Unless you’re in the business of parking and charging daily or monthly rates for spaces, a 10x15 rectangle, margined off with yellow lines, doesn’t make money. In an urban area, where every square foot is valuable, parking spaces can seem like liabilities rather than assets. Residential developers need to find creative ways to make parking spaces work overtime; and in some cases multitask as well. Valid concerns about congestion, overflow and the impact the increase in residential traffic brings have made downtown parking a hot topic-one that warrants a closer look into what’s happening in parking garages when no one’s around.

Greg McHenry, project developer at Milhaus, says, “In a recent set of studies, we wanted to find out how spaces are actually used over the course of a 24–hour day. Our study involved counting the number of spaces occupied at every hour (even midnight) over the course of a three month period. What we found was interesting:

Capacity - The parking areas are never full. In apartment buildings where the residential occupancy rate remains above 94%, parking is always available. The Maxwell, 530 East Ohio Street, has a use rate that peaks at 80% and the Packard, 450 East Ohio Street, is never more than 70% full at any time of day.

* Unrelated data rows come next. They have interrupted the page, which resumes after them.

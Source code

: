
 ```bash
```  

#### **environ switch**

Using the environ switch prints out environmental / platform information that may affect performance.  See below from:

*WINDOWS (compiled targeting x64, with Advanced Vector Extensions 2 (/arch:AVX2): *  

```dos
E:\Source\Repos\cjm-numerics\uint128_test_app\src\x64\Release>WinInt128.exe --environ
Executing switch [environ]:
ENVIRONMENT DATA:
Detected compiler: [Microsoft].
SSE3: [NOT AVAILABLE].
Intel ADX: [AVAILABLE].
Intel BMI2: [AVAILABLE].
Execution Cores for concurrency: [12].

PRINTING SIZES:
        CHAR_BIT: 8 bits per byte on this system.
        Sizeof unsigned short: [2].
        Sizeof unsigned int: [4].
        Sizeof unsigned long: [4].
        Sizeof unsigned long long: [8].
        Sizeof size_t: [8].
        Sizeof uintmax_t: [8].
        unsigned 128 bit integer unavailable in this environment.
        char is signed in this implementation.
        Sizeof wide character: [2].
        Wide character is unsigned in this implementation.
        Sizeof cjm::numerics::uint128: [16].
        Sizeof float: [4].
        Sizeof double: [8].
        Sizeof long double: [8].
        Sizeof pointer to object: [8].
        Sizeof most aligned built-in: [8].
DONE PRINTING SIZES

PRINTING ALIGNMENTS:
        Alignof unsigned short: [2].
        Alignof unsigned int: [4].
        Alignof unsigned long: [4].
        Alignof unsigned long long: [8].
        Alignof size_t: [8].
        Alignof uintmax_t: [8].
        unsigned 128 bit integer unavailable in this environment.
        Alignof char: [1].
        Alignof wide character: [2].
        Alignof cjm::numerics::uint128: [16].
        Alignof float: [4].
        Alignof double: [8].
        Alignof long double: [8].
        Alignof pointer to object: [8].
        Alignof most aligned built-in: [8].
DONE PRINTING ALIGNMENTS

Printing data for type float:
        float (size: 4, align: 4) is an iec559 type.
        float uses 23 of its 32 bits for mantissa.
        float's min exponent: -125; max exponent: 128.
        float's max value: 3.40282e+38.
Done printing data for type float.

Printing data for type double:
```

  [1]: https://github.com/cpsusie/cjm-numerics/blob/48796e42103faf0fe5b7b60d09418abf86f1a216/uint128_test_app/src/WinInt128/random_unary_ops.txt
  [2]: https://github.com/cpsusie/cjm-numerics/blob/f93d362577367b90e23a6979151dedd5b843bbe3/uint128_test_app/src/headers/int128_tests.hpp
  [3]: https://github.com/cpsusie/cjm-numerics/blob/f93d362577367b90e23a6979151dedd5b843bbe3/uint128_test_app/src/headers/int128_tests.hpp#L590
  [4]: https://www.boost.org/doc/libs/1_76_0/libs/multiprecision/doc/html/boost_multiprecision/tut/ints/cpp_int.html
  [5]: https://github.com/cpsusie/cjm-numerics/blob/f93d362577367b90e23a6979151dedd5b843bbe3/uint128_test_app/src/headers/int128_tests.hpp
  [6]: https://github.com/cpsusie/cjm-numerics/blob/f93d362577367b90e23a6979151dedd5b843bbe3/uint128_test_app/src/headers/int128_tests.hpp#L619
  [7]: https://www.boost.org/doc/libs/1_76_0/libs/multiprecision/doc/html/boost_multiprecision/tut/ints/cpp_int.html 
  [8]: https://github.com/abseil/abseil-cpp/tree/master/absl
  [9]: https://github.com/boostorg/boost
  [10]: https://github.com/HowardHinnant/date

Density - Most days, parking spaces empty out between 7:30 and 9:00 am leaving a 60-70% vacancy during much of the daytime hours. It isn’t any surprise that as people return from work, the spaces begin to fill up again, but not all at once. The incoming wave of cars increases gradually between 5:00 and 10:00 pm.” The graph below shows an average of the percentage of spaces occupied at the Packard on any given day during the study, and the results for the study on the Maxwell appear very similar. What we found, McHenry explains, “Was a lot of wasted parking space.”

The beauty of such research is that it allows companies like Milhaus to make decisions with confidence that innovative strategies used to deal with challenging issues like time, space and money have a chance of working out. “From this data,” McHenry notes, “I think it is safe to say that at minimum, 30% of residential spaces could also be used for daytime office or retail parking without a capacity issue. As for how that plays out in practice, here are some theories for consideration: [In terms of capacity,] parking at a 0.90 space/unit ratio is more than sufficient to satisfy multifamily parking needs. [In terms of density,] residential parking can share at least 30% of their spaces between the hours of 8:00am and 6:00pm. These theories are applicable on a case-by-case basis and based on tenant demographic.”